Plain-text document sources:
----------------------------------------
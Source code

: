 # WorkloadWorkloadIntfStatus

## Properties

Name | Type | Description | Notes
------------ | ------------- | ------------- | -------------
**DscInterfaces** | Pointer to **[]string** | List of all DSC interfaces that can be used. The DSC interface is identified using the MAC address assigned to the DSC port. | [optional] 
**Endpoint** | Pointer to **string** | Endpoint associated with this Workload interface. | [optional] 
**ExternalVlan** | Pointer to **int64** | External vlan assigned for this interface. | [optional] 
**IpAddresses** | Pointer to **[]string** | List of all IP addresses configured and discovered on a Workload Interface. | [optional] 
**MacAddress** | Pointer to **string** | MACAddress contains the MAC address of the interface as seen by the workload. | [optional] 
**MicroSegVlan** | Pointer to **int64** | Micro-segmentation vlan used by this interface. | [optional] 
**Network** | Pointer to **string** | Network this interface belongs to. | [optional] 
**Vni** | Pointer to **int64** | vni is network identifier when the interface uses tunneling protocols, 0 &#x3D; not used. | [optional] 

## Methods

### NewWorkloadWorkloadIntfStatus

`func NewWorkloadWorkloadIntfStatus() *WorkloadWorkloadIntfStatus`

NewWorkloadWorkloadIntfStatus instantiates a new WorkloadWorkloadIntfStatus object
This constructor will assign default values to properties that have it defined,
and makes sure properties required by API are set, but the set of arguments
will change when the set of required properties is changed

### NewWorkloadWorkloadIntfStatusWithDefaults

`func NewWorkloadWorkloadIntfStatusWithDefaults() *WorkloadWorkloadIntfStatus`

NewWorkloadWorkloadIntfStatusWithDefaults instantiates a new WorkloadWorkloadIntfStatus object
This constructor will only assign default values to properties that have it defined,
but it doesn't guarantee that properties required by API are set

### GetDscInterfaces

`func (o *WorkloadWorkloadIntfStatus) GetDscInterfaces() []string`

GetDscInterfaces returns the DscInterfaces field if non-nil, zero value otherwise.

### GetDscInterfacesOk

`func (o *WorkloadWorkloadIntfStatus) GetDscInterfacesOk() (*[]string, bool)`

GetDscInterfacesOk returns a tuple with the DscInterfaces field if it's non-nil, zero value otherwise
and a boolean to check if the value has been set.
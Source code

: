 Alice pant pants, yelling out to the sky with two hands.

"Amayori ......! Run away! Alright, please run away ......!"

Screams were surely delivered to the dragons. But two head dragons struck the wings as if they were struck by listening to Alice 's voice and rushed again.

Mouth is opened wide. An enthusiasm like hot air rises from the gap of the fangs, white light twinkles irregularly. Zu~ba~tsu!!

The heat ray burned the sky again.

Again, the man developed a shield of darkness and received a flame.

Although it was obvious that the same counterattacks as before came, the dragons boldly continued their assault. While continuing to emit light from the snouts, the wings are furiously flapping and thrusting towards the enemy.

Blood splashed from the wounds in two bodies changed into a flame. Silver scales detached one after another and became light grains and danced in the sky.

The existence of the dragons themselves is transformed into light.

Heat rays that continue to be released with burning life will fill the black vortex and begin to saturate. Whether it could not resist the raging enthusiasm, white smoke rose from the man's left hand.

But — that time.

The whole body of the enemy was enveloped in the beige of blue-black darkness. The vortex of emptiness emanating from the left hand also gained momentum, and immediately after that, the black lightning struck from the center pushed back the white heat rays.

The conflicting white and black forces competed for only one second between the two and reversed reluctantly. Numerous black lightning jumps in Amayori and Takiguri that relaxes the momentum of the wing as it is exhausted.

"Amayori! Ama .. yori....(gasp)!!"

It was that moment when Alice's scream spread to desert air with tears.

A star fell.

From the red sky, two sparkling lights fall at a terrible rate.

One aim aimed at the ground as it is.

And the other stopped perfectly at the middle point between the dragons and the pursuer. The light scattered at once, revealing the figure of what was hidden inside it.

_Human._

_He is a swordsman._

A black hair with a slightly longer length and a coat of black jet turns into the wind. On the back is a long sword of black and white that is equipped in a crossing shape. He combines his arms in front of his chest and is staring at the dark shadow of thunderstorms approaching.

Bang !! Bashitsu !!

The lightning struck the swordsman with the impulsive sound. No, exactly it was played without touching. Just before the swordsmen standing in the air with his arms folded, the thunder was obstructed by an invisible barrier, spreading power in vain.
----------------------------------------
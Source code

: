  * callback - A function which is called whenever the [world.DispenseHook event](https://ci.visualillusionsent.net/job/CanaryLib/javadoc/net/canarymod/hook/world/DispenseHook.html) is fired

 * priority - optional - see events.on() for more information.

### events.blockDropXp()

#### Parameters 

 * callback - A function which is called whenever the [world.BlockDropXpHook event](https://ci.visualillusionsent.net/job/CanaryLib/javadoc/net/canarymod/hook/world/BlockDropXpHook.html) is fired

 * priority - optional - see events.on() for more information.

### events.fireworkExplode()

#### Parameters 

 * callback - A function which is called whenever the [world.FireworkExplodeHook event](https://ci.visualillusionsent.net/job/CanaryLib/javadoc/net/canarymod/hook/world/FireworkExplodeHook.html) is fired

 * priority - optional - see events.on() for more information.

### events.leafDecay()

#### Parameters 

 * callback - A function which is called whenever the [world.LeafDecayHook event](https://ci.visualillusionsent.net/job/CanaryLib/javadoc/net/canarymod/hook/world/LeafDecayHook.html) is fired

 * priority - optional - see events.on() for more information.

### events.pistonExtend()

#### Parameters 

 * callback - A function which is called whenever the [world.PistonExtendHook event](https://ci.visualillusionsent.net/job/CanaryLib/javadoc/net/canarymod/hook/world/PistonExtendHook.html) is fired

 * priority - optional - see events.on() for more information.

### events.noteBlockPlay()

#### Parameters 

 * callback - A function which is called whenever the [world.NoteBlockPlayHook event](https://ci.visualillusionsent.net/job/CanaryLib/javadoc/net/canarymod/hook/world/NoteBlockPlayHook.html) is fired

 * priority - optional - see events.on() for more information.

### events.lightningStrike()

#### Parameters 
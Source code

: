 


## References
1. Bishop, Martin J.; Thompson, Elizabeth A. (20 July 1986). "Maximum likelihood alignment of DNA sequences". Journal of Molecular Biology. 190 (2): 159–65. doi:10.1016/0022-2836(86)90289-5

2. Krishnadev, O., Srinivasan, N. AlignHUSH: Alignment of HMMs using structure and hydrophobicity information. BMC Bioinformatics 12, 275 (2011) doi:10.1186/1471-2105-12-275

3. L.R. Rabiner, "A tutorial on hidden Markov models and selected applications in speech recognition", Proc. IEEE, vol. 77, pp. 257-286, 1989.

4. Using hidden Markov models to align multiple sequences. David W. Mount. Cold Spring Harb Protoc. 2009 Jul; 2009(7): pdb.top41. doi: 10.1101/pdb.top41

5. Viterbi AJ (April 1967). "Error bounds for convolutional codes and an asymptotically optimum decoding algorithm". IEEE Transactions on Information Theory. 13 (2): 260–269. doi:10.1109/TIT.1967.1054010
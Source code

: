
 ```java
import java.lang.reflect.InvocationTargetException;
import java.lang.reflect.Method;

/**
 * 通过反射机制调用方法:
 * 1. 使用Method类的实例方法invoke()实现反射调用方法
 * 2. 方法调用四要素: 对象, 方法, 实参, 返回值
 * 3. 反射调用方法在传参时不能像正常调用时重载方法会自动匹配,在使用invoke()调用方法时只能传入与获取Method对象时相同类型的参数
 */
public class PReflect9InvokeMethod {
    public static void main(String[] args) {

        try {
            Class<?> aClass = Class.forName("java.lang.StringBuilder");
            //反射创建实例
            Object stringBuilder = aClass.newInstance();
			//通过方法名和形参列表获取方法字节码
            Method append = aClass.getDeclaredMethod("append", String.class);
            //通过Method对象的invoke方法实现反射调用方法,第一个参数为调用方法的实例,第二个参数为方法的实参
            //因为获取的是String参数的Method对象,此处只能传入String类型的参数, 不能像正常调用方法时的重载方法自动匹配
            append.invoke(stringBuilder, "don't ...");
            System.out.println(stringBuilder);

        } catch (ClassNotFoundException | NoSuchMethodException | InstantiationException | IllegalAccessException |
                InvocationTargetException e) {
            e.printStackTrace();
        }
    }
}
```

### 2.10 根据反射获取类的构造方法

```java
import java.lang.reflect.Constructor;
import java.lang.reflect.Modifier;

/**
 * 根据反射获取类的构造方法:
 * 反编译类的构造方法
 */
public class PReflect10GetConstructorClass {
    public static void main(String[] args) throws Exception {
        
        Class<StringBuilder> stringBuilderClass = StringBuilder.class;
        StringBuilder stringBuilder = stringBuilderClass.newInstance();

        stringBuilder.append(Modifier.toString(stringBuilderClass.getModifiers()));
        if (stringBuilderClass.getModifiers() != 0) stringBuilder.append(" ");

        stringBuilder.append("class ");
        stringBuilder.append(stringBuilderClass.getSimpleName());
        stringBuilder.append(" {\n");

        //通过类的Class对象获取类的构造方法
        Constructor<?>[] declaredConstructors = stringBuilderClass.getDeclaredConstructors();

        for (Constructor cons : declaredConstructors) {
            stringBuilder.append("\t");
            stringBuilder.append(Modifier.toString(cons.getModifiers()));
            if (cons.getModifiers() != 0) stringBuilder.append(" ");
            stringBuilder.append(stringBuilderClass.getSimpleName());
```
----------------------------------------
Only one thing belongs in the answer: the number of lines of the data that contain the string "otherwise".

2